The 24-year-old man who has not been named, was given his sentence after the court in Medina, Saudi Arabia, found him guilty of “promoting the vice and practice of homosexuality.”
According to a report in the daily Arabic newspaper Al-Watan, the man was arrested following an entrapment ploy by the Commission for the Promotion of Virtue and Prevention of Vice (CPVPV).
Posing as a potential suitor online, members of the CPVPV arranged to meet the now convicted man for a date.
When the man arrived at the designated meeting place, he was greeted by an undercover agent and a number of other officers from the CPVPV.
He was then arrested and his phone was confiscated.
According to authorities, a search of the phone revealed “indecent images” and other incriminating evidence that apparently proved his “homosexuality”.
During the court case, the 24-year-old man is said to have confessed to using his Twitter account to meet other men, and for possessing “pornographic images of homosexual perversion.”
The 450 lashes will be administered over 15 separate sessions.
It is not the first time that something like this has been reported in Saudi Arabia; in 2012 The Pink News reported a similar incident when a man was arrested for using Facebook as a means to arrange meetings with other gay men.
In Saudi Arabia, like most of the Middle East, homosexuality is a taboo and can result in harsh punishments if someone is found guilty.
By law, any married man found engaging in sodomy or any non-Muslim who commits sodomy with a Muslim can be stoned to death.

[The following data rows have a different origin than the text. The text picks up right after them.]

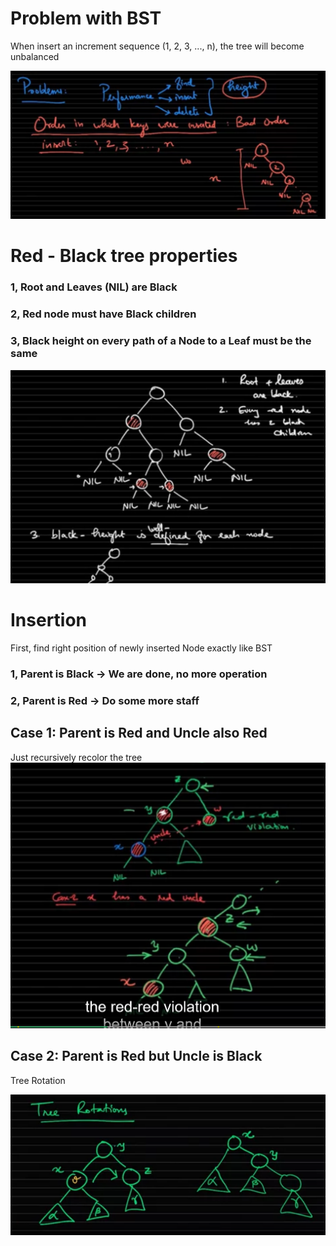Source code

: # Problem with BST
When insert an increment sequence (1, 2, 3, ..., n), the tree will become unbalanced

![tree-problem](tree-problem.png)

# Red - Black tree properties
### 1, Root and Leaves (NIL) are Black
### 2, Red node must have Black children
### 3, **Black height** on every path of a Node to a Leaf must be the same

![red-black-tree](red-black-tree.png)

# Insertion
First, find right position of newly inserted Node exactly like BST

### 1, Parent is Black -> We are done, no more operation

### 2, Parent is Red -> Do some more staff

## Case 1: Parent is Red and Uncle also Red
Just recursively recolor the tree
![red-red-violation](red-red-violation.png)

## Case 2: Parent is Red but Uncle is Black
Tree Rotation

![tree-rotation](tree-rotation.png)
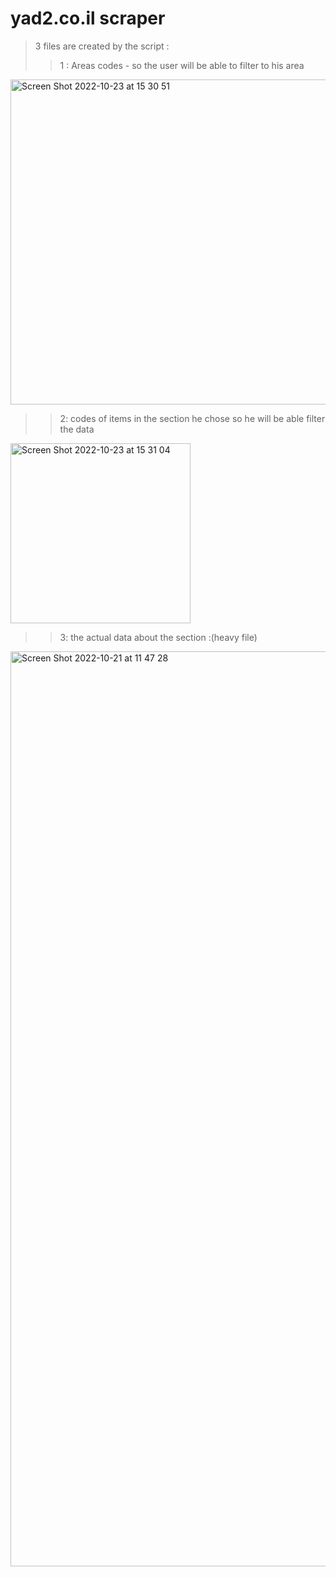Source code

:# yad2.co.il scraper
> 3 files are created by the script : 
>> 1 : Areas codes - so the user will be able to filter to his area 

<img width="520" alt="Screen Shot 2022-10-23 at 15 30 51" src="https://user-images.githubusercontent.com/90776557/197392262-fbb805ad-0312-4e2d-9016-547749810893.png">

>> 2: codes of items in the section he chose so he will be able filter the data

<img width="288" alt="Screen Shot 2022-10-23 at 15 31 04" src="https://user-images.githubusercontent.com/90776557/197392256-32bc2e13-2579-4734-bdb0-57da1dd76567.png">

>> 3: the actual data about the section :(heavy file) 
<img width="1464" alt="Screen Shot 2022-10-21 at 11 47 28" src="https://user-images.githubusercontent.com/90776557/197392192-5a3d9ddc-22a2-4486-879c-88f13115eb16.png">
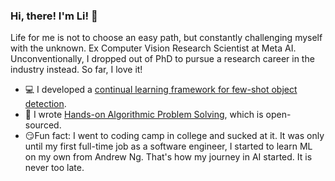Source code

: ### Hi, there! I'm Li! :wave:
Life for me is not to choose an easy path, but  constantly challenging myself with the unknown. Ex Computer Vision Research Scientist at Meta AI. Unconventionally, I dropped out of PhD to pursue a research career in the industry instead. So far, I love it!
* :computer: I developed a [continual learning framework for few-shot object detection](https://github.com/facebookresearch/sylph-few-shot-detection).
* :memo: I wrote [Hands-on Algorithmic Problem Solving](https://github.com/liyin2015/Hands-on-Algorithmic-Problem-Solving), which is open-sourced.
* :smirk:Fun fact: I went to coding camp in college and sucked at it. It was only until my first full-time job as a software engineer, I started to learn ML on my own from Andrew Ng. That's how my journey in AI started. It is never too late.
<!---https://www.webfx.com/tools/emoji-cheat-sheet/*/--->



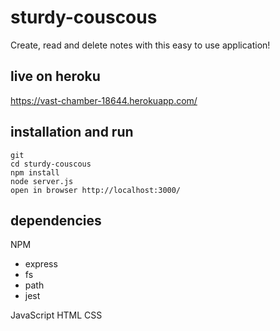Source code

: # sturdy-couscous

Create, read and delete notes with this easy to use application!

## live on heroku

<a href="https://vast-chamber-18644.herokuapp.com/" target="_blank">https://vast-chamber-18644.herokuapp.com/</a>


## installation and run

    git 
    cd sturdy-couscous
    npm install
    node server.js
    open in browser http://localhost:3000/

## dependencies

NPM
<ul>
    <li>express</li>
    <li>fs</li>
    <li>path</li>
    <li>jest</li>
</ul>
    JavaScript
    HTML
    CSS
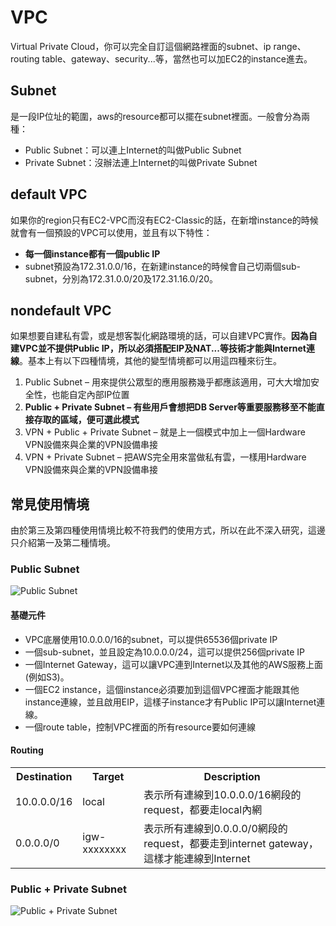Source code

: # VPC
Virtual Private Cloud，你可以完全自訂這個網路裡面的subnet、ip range、routing table、gateway、security...等，當然也可以加EC2的instance進去。

## Subnet
是一段IP位址的範圍，aws的resource都可以擺在subnet裡面。一般會分為兩種：
* Public Subnet：可以連上Internet的叫做Public Subnet
* Private Subnet：沒辦法連上Internet的叫做Private Subnet

## default VPC
如果你的region只有EC2-VPC而沒有EC2-Classic的話，在新增instance的時候就會有一個預設的VPC可以使用，並且有以下特性：
* **每一個instance都有一個public IP**
* subnet預設為172.31.0.0/16，在新建instance的時候會自己切兩個sub-subnet，分別為172.31.0.0/20及172.31.16.0/20。

## nondefault VPC
如果想要自建私有雲，或是想客製化網路環境的話，可以自建VPC實作。**因為自建VPC並不提供Public IP，所以必須搭配EIP及NAT...等技術才能與Internet連線**。基本上有以下四種情境，其他的變型情境都可以用這四種來衍生。

1. Public Subnet – 用來提供公眾型的應用服務幾乎都應該適用，可大大增加安全性，也能自定內部IP位置
2. **Public + Private Subnet – 有些用戶會想把DB Server等重要服務移至不能直接存取的區域，便可選此模式**
3. VPN + Public + Private Subnet – 就是上一個模式中加上一個Hardware VPN設備來與企業的VPN設備串接
4. VPN + Private Subnet – 把AWS完全用來當做私有雲，一樣用Hardware VPN設備來與企業的VPN設備串接

## 常見使用情境
由於第三及第四種使用情境比較不符我們的使用方式，所以在此不深入研究，這邊只介紹第一及第二種情境。

### Public Subnet
![Public Subnet](http://docs.aws.amazon.com/AmazonVPC/latest/UserGuide/images/Case1_Diagram.png)

#### 基礎元件
* VPC底層使用10.0.0.0/16的subnet，可以提供65536個private IP
* 一個sub-subnet，並且設定為10.0.0.0/24，這可以提供256個private IP
* 一個Internet Gateway，這可以讓VPC連到Internet以及其他的AWS服務上面(例如S3)。
* 一個EC2 instance，這個instance必須要加到這個VPC裡面才能跟其他instance連線，並且啟用EIP，這樣子instance才有Public IP可以讓Internet連線。
* 一個route table，控制VPC裡面的所有resource要如何連線

#### Routing
<table>
	<tr>
		<th>Destination</th>
		<th>Target</th>
		<th>Description</th>
	</tr>
	<tr>
		<td>10.0.0.0/16</td>
		<td>local</td>
		<td>表示所有連線到10.0.0.0/16網段的request，都要走local內網</td>
	</tr>
	<tr>
		<td>0.0.0.0/0</td>
		<td>igw-xxxxxxxx</td>
		<td>表示所有連線到0.0.0.0/0網段的request，都要走到internet gateway，這樣才能連線到Internet</td>
	</tr>
</table>

### Public + Private Subnet
![Public + Private Subnet](http://docs.aws.amazon.com/AmazonVPC/latest/UserGuide/images/Case2_Diagram.png)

Other punishments to be handed out to those found guilty of homosexuality include chemical castrations, imprisonment and execution.
The news of the latest conviction has seen an outcry of disapproval from gay right campaign groups in the Middle East.
The United Arab Emirates groups chair, named only as Abdulla, told LGBTQ nation that the severity of the punishment was “infuriating” and “disheartening”.
He said: “Not only this is the fundamental human right for privacy is breached but the entrapment and sentence also breaches several human rights charters.”
Adding: “If the man survives this ordeal he will find himself an outcast and will be in danger for life after he completes this harsh sentence.”